◆ **EXERCISE REQUIREMENTS**:
Lines in the following data that contain the string "três" are to be counted. Report only their number.

Records drawn from a dataset
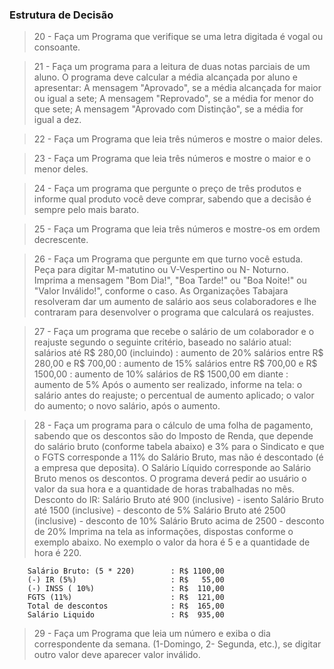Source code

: ### Estrutura de Decisão

> 20 - Faça um Programa que verifique se uma letra digitada é vogal ou consoante.

> 21 - Faça um programa para a leitura de duas notas parciais de um aluno. O programa deve calcular a média alcançada por aluno e apresentar:
> A mensagem "Aprovado", se a média alcançada for maior ou igual a sete;
> A mensagem "Reprovado", se a média for menor do que sete;
> A mensagem "Aprovado com Distinção", se a média for igual a dez.

> 22 - Faça um Programa que leia três números e mostre o maior deles.

> 23 - Faça um Programa que leia três números e mostre o maior e o menor deles.

> 24 - Faça um programa que pergunte o preço de três produtos e informe qual produto você deve comprar, sabendo que a decisão é sempre pelo mais barato.

> 25 - Faça um Programa que leia três números e mostre-os em ordem decrescente.

> 26 - Faça um Programa que pergunte em que turno você estuda.
> Peça para digitar M-matutino ou V-Vespertino ou N- Noturno. Imprima a mensagem "Bom Dia!", "Boa Tarde!" ou "Boa Noite!" ou "Valor Inválido!", conforme o caso.
> As Organizações Tabajara resolveram dar um aumento de salário aos seus colaboradores e lhe contraram para desenvolver o programa que calculará os reajustes.

> 27 - Faça um programa que recebe o salário de um colaborador e o reajuste segundo o seguinte critério, baseado no salário atual:
> salários até R$ 280,00 (incluindo) : aumento de 20%
> salários entre R$ 280,00 e R$ 700,00 : aumento de 15%
> salários entre R$ 700,00 e R$ 1500,00 : aumento de 10%
> salários de R$ 1500,00 em diante : aumento de 5% Após o aumento ser realizado, informe na tela:
> o salário antes do reajuste;
> o percentual de aumento aplicado;
> o valor do aumento;
> o novo salário, após o aumento.

> 28 - Faça um programa para o cálculo de uma folha de pagamento, sabendo que os descontos são do Imposto de Renda, que depende do salário bruto (conforme tabela abaixo) e 3% para o Sindicato e que o FGTS corresponde a 11% do Salário Bruto, mas não é descontado (é a empresa que deposita). O Salário Líquido corresponde ao Salário Bruto menos os descontos. O programa deverá pedir ao usuário o valor da sua hora e a quantidade de horas trabalhadas no mês.
> Desconto do IR:
> Salário Bruto até 900 (inclusive) - isento
> Salário Bruto até 1500 (inclusive) - desconto de 5%
> Salário Bruto até 2500 (inclusive) - desconto de 10%
> Salário Bruto acima de 2500 - desconto de 20% Imprima na tela as informações, dispostas conforme o exemplo abaixo. No exemplo o valor da hora é 5 e a quantidade de hora é 220.

        Salário Bruto: (5 * 220)        : R$ 1100,00
        (-) IR (5%)                     : R$   55,00
        (-) INSS ( 10%)                 : R$  110,00
        FGTS (11%)                      : R$  121,00
        Total de descontos              : R$  165,00
        Salário Liquido                 : R$  935,00

> 29 - Faça um Programa que leia um número e exiba o dia correspondente da semana. (1-Domingo, 2- Segunda, etc.), se digitar outro valor deve aparecer valor inválido.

◆ **RESPONSE BELOW**:
4